Mom's Feeding Practices Tied to Childhood Obesity

CINCINNATI -- Childhood obesity may have a lot to do with specific beliefs and feeding practices of mothers -- many of which have been passed on by their own mothers and go against the advice of their nutritionists and physicians.

Researchers at Children's Hospital Medical Center of Cincinnati interviewed groups of mothers about their feeding practices. Their study found that these mothers:

  • Believe it's better to have a heavy infant because infant weight is the best marker of child health and successful parenting;

  • Fear that their infants are not getting enough to eat, which leads them to introduce rice cereal and other solid foods before the recommended ages;

  • Use food to shape their children's behavior, such as rewarding good behavior or to calm fussiness.

"Parents who use food to satisfy their children's emotional needs or to promote good behavior in their children may promote obesity by interfering with their children's ability to regulate their own food intake," says Amy Baughcum, the study's main author and a researcher in the General and Community Pediatrics Division. Baughcum works in the research center of Robert Whitaker, M.D., M.P.H., an internationally known authority on childhood obesity at Cincinnati Children's.

"Physicians and other health professionals discussing childhood growth with mothers should avoid implying that infant weight is necessarily a measure of child health or parental competence," says Baughcum. "Practitioners might also include grandmothers in educational efforts to change child feeding practices."

The study involved four focus groups, one involving dieticians from a Supplemental Nutrition Program for Woman, Infants and Children (WIC), and three involving mothers with children enrolled in WIC. These focus groups included a total of 15 WIC dieticians and 14 mothers. The mothers were 14- to 34-years-old, with children 12- to 36-months-old enrolled in WIC.
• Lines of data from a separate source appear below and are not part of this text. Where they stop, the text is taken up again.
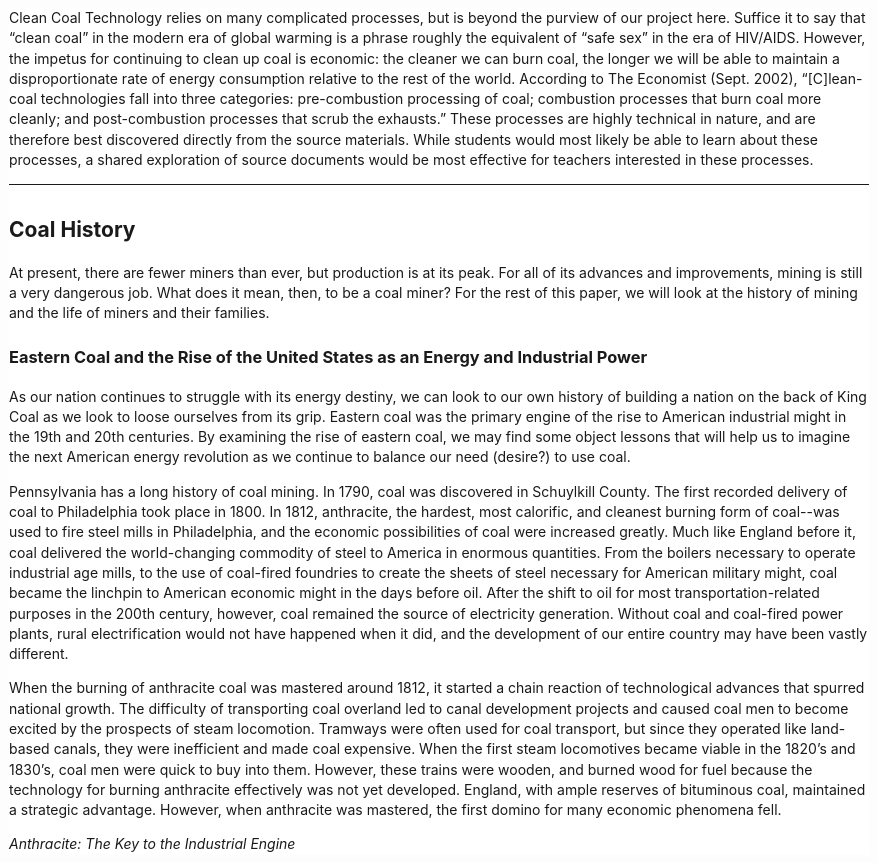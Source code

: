 Clean Coal Technology relies on many complicated processes, but is beyond the purview of our project here. Suffice it to say that “clean coal” in the modern era of global warming is a phrase roughly the equivalent of “safe sex” in the era of HIV/AIDS. However, the impetus for continuing to clean up coal is economic: the cleaner we can burn coal, the longer we will be able to maintain a disproportionate rate of energy consumption relative to the rest of the world. According to The Economist (Sept. 2002), “[C]lean-coal technologies fall into three categories: pre-combustion processing of coal; combustion processes that burn coal more cleanly; and post-combustion processes that scrub the exhausts.” These processes are highly technical in nature, and are therefore best discovered directly from the source materials. While students would most likely be able to learn about these processes, a shared exploration of source documents would be most effective for teachers interested in these processes.
</p>
<hr/>
<h2>
Coal History
</h2>
<p>
At present, there are fewer miners than ever, but production is at its peak. For all of its advances and improvements, mining is still a very dangerous job. What does it mean, then, to be a coal miner? For the rest of this paper, we will look at the history of mining and the life of miners and their families.
</p>
<h3>
Eastern Coal and the Rise of the United States as an Energy and Industrial Power
</h3>
<p>
As our nation continues to struggle with its energy destiny, we can look to our own history of building a nation on the back of King Coal as we look to loose ourselves from its grip. Eastern coal was the primary engine of the rise to American industrial might in the 19th and 20th centuries. By examining the rise of eastern coal, we may find some object lessons that will help us to imagine the next American energy revolution as we continue to balance our need (desire?) to use coal.
</p>
<p>
Pennsylvania has a long history of coal mining. In 1790, coal was discovered in Schuylkill County. The first recorded delivery of coal to Philadelphia took place in 1800. In 1812, anthracite, the hardest, most calorific, and cleanest burning form of coal--was used to fire steel mills in Philadelphia, and the economic possibilities of coal were increased greatly. Much like England before it, coal delivered the world-changing commodity of steel to America in enormous quantities. From the boilers necessary to operate industrial age mills, to the use of coal-fired foundries to create the sheets of steel necessary for American military might, coal became the linchpin to American economic might in the days before oil. After the shift to oil for most transportation-related purposes in the 200th century, however, coal remained the source of electricity generation. Without coal and coal-fired power plants, rural electrification would not have happened when it did, and the development of our entire country may have been vastly different.
</p>
<p>
When the burning of anthracite coal was mastered around 1812, it started a chain reaction of technological advances that spurred national growth. The difficulty of transporting coal overland led to canal development projects and caused coal men to become excited by the prospects of steam locomotion. Tramways were often used for coal transport, but since they operated like land-based canals, they were inefficient and made coal expensive. When the first steam locomotives became viable in the 1820’s and 1830’s, coal men were quick to buy into them. However, these trains were wooden, and burned wood for fuel because the technology for burning anthracite effectively was not yet developed. England, with ample reserves of bituminous coal, maintained a strategic advantage. However, when anthracite was mastered, the first domino for many economic phenomena fell.
</p>
<p>
<i>
Anthracite: The Key to the Industrial Engine
</i>
</p>
<p>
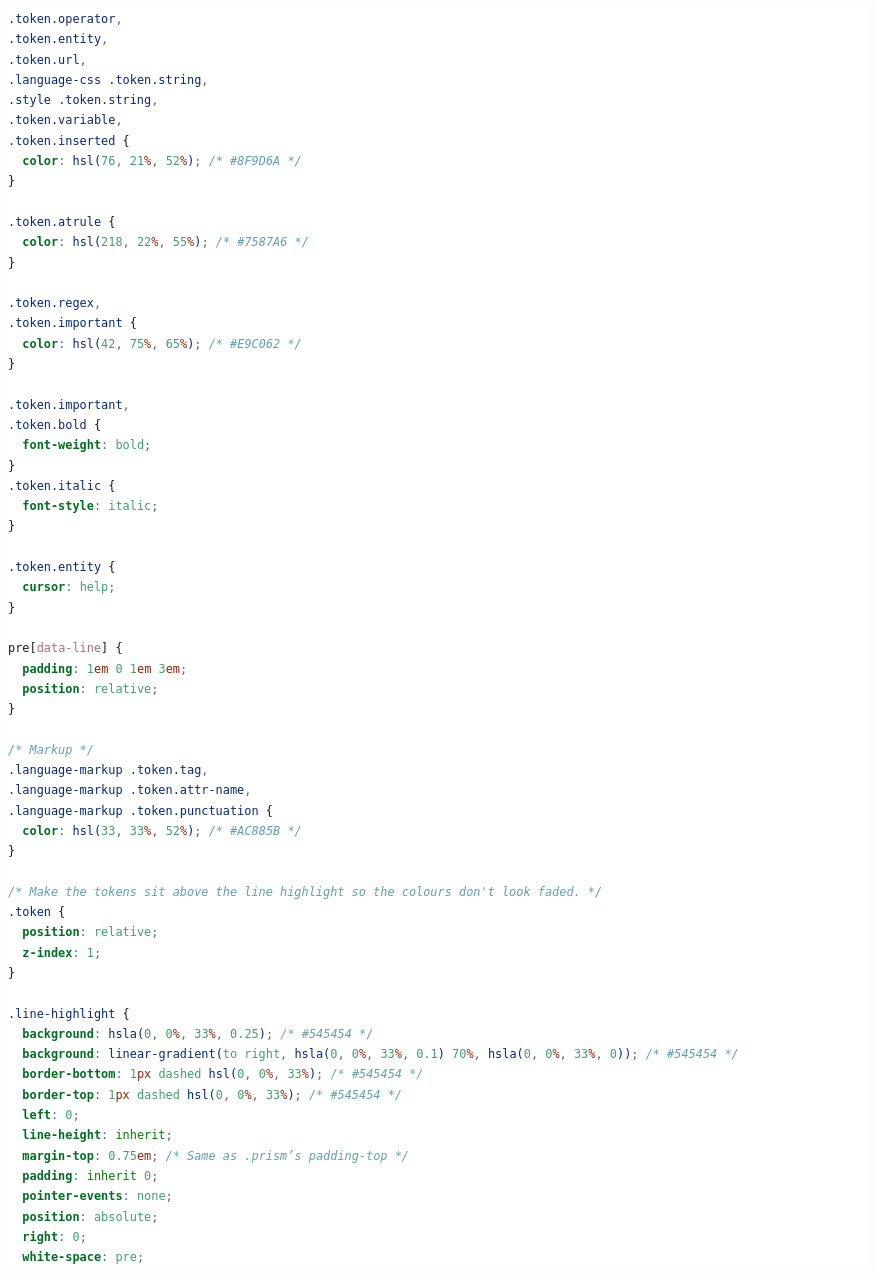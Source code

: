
 ```css
.token.operator,
.token.entity,
.token.url,
.language-css .token.string,
.style .token.string,
.token.variable,
.token.inserted {
  color: hsl(76, 21%, 52%); /* #8F9D6A */
}

.token.atrule {
  color: hsl(218, 22%, 55%); /* #7587A6 */
}

.token.regex,
.token.important {
  color: hsl(42, 75%, 65%); /* #E9C062 */
}

.token.important,
.token.bold {
  font-weight: bold;
}
.token.italic {
  font-style: italic;
}

.token.entity {
  cursor: help;
}

pre[data-line] {
  padding: 1em 0 1em 3em;
  position: relative;
}

/* Markup */
.language-markup .token.tag,
.language-markup .token.attr-name,
.language-markup .token.punctuation {
  color: hsl(33, 33%, 52%); /* #AC885B */
}

/* Make the tokens sit above the line highlight so the colours don't look faded. */
.token {
  position: relative;
  z-index: 1;
}

.line-highlight {
  background: hsla(0, 0%, 33%, 0.25); /* #545454 */
  background: linear-gradient(to right, hsla(0, 0%, 33%, 0.1) 70%, hsla(0, 0%, 33%, 0)); /* #545454 */
  border-bottom: 1px dashed hsl(0, 0%, 33%); /* #545454 */
  border-top: 1px dashed hsl(0, 0%, 33%); /* #545454 */
  left: 0;
  line-height: inherit;
  margin-top: 0.75em; /* Same as .prism’s padding-top */
  padding: inherit 0;
  pointer-events: none;
  position: absolute;
  right: 0;
  white-space: pre;
```

[1]: https://www.w3.org/TR/SVG11/animate.html#TimingAttributes
[2]: https://developer.mozilla.org/zh-CN/docs/Web/SVG/Attribute
[3]: https://www.w3.org/TR/2001/REC-smil-animation-20010904/
[4]: https://www.w3.org/TR/xml/#attdecls
[c1]: https://developer.mozilla.org/zh-CN/docs/Web/SVG/Attribute/begin
[c2]: https://www.w3.org/TR/SVG11/animate.html#BeginValueListSyntax
[c3]: https://www.w3.org/TR/SVG11/animate.html#ClockValueSyntax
The study focused on the child-feeding practices of low-income mothers because obesity disproportionately affects low-income women, and maternal obesity is a major risk factor for childhood obesity, according to Baughcum.

The study is published in Archives of Pediatrics and Adolescent Medicine. Other authors include Dr. Whitaker, Kathleen Burklow, Ph.D., and Scott Powers, Ph.D., both psychologists at Cincinnati Children's, and Cindy Deeks, M. Ed., R.D., a research dietician in Cincinnati Children's Clinical Research Center.